THE TASK — Work through the data below and copy out every line where "objc" is found.
*** INFORMATION SUPPLIED ***
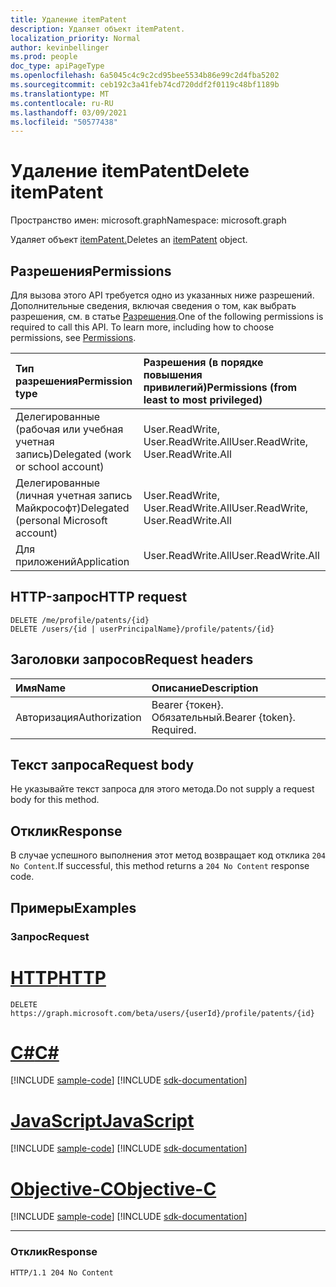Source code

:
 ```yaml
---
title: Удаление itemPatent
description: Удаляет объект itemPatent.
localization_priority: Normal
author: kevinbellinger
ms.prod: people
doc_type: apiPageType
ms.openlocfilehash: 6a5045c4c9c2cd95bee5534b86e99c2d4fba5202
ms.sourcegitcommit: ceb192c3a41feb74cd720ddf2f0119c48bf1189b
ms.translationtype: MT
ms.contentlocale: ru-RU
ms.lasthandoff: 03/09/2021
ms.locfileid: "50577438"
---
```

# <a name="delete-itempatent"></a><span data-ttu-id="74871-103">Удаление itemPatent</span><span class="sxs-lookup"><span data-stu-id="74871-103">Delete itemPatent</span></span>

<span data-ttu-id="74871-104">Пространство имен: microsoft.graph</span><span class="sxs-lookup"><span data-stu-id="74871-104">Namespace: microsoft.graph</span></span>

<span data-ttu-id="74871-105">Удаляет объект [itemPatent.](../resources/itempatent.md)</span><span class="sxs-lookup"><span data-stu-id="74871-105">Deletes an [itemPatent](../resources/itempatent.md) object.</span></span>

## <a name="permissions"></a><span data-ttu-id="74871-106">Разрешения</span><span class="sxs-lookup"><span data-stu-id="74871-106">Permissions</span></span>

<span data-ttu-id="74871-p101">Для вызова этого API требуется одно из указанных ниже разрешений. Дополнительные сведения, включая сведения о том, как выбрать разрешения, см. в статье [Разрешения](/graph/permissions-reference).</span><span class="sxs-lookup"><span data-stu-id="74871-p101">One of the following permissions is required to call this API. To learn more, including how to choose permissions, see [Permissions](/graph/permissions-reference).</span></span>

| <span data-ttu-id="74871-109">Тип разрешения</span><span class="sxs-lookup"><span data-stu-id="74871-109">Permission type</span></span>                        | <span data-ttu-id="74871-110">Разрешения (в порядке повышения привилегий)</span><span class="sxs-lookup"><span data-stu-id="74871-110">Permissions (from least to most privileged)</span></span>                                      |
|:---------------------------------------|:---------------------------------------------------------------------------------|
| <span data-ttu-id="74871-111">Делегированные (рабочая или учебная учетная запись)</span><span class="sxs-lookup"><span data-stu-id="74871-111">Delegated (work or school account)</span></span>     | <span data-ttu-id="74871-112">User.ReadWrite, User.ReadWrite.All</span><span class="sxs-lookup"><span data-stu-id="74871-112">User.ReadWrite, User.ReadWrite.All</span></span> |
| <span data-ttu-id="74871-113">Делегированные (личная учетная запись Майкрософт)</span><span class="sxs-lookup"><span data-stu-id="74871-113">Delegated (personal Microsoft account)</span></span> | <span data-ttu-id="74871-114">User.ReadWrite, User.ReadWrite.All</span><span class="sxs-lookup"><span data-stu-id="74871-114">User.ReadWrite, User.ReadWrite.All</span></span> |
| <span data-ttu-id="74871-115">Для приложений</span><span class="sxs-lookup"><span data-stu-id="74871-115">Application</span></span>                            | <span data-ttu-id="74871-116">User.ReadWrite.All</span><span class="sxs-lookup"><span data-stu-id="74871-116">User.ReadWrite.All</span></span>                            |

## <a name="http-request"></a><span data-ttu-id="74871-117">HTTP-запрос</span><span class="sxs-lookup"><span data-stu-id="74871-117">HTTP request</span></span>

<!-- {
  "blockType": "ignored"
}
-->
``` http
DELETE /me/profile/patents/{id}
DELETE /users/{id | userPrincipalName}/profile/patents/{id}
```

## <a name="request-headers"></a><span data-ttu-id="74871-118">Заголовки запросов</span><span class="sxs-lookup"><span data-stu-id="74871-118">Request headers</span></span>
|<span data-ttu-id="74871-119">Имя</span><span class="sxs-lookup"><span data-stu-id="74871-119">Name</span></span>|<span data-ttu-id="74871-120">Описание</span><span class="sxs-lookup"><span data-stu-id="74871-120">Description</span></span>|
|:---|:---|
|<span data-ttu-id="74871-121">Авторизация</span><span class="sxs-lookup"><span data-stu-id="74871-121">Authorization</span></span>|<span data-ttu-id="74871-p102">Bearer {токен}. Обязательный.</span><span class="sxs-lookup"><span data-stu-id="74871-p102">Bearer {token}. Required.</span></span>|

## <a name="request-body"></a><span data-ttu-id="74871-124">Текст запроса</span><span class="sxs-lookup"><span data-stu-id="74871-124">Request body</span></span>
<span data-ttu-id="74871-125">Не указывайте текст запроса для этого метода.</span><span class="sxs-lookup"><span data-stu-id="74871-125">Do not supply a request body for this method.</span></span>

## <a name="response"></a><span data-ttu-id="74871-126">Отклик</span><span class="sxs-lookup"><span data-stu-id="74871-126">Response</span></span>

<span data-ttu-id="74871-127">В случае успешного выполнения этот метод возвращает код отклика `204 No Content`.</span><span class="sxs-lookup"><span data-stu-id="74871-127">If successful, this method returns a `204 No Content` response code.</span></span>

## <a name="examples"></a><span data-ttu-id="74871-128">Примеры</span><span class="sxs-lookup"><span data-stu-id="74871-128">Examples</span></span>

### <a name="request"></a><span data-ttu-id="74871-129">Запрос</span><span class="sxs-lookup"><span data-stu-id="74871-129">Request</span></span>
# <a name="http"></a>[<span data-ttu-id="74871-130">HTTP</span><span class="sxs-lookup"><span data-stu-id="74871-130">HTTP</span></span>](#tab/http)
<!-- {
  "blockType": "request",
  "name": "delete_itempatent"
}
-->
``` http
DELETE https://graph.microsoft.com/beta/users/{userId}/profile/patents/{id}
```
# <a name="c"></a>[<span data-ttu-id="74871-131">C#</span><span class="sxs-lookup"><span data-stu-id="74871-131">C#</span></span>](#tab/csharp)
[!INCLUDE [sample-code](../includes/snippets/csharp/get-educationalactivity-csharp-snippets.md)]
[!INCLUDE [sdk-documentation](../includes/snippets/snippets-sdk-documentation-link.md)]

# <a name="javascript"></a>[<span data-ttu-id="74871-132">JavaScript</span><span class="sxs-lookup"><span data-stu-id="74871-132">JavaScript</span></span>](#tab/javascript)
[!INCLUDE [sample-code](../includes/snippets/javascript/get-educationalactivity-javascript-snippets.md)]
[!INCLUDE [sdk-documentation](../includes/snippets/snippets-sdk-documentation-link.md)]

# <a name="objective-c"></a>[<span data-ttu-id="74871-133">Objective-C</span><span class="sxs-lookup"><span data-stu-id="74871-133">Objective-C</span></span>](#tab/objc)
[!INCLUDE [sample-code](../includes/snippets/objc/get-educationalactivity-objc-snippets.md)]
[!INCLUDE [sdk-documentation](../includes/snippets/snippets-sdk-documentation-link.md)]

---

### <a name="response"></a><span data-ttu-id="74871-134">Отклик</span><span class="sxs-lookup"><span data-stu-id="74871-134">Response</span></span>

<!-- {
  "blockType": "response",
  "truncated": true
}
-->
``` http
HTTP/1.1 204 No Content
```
*** End of INFORMATION SUPPLIED ***
RESULT OF THIS EXERCISE —
# <a name="objective-c"></a>[<span data-ttu-id="74871-133">Objective-C</span><span class="sxs-lookup"><span data-stu-id="74871-133">Objective-C</span></span>](#tab/objc)
[!INCLUDE [sample-code](../includes/snippets/objc/get-educationalactivity-objc-snippets.md)]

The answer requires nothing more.